** INFORMATION PROVIDED follows **

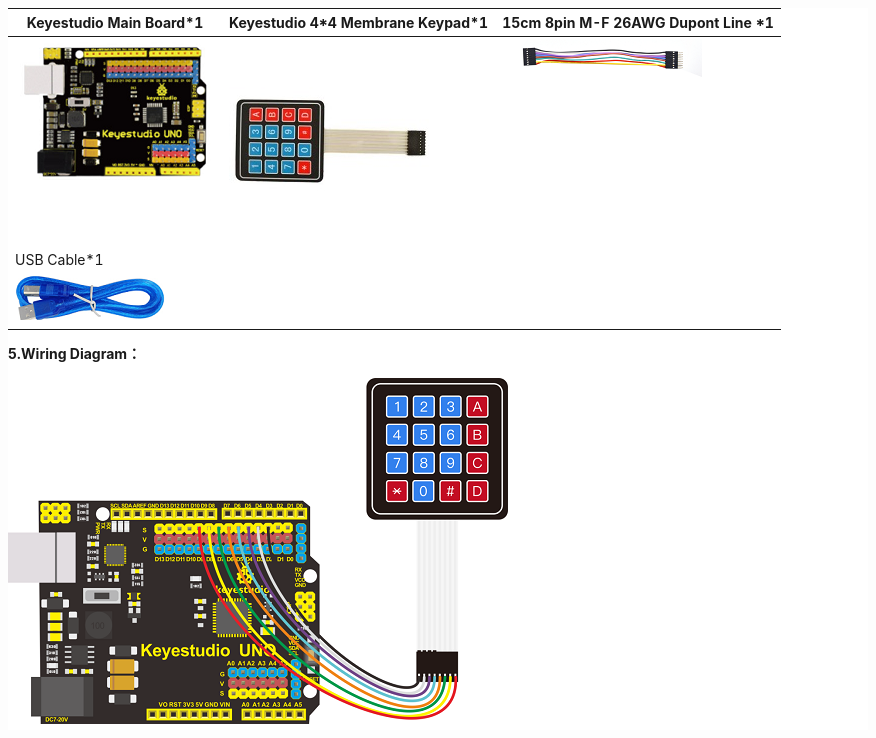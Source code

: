 | Keyestudio Main Board\*1                             | Keyestudio 4\*4 Membrane Keypad\*1                          | 15cm 8pin M-F 26AWG Dupont Line \*1                                                                                                                                                 |
|------------------------------------------------------|-------------------------------------------------------------|-------------------------------------------------------------------------------------------------------------------------------------------------------------------------------------|
| ![](media/b8160daa2fb2665c9438a45760dbb61f.png)      | ![MD0090 (15)](media/4a389f13ccea4e1da3d01eb6066fde7b.jpeg) | ![C:\\Users\\Admin\\Desktop\\KS0078 旅行房车机器人安装步骤\\模块\\8pin 红黄绿棕蓝紫白黑 150mm（1）.png8pin 红黄绿棕蓝紫白黑 150mm（1）](media/bf19eeab364f6ca14d46faa6d7c49003.png) |
| USB Cable\*1                                         |                                                             |                                                                                                                                                                                     |
| ![Img](./media/img-20230413093602.png) |                                                             |                                                                                                                                                                                     |

**5.Wiring Diagram：**

![keypad](media/4d16b33228541400895ac692e7c4e68d.png)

** End of INFORMATION PROVIDED **

WHAT IS EXPECTED: Nothing but the lines from the one containing "红黄绿棕蓝紫白黑 150mm（1）](media/bf19eeab364f6ca14d46faa6d7c49003.png) |" to the end of the material should be printed, each exactly as written.

ANSWER BELOW:
| ![](media/b8160daa2fb2665c9438a45760dbb61f.png)      | ![MD0090 (15)](media/4a389f13ccea4e1da3d01eb6066fde7b.jpeg) | ![C:\\Users\\Admin\\Desktop\\KS0078 旅行房车机器人安装步骤\\模块\\8pin 红黄绿棕蓝紫白黑 150mm（1）.png8pin 红黄绿棕蓝紫白黑 150mm（1）](media/bf19eeab364f6ca14d46faa6d7c49003.png) |
| USB Cable\*1                                         |                                                             |                                                                                                                                                                                     |
| ![Img](./media/img-20230413093602.png) |                                                             |                                                                                                                                                                                     |

**5.Wiring Diagram：**

![keypad](media/4d16b33228541400895ac692e7c4e68d.png)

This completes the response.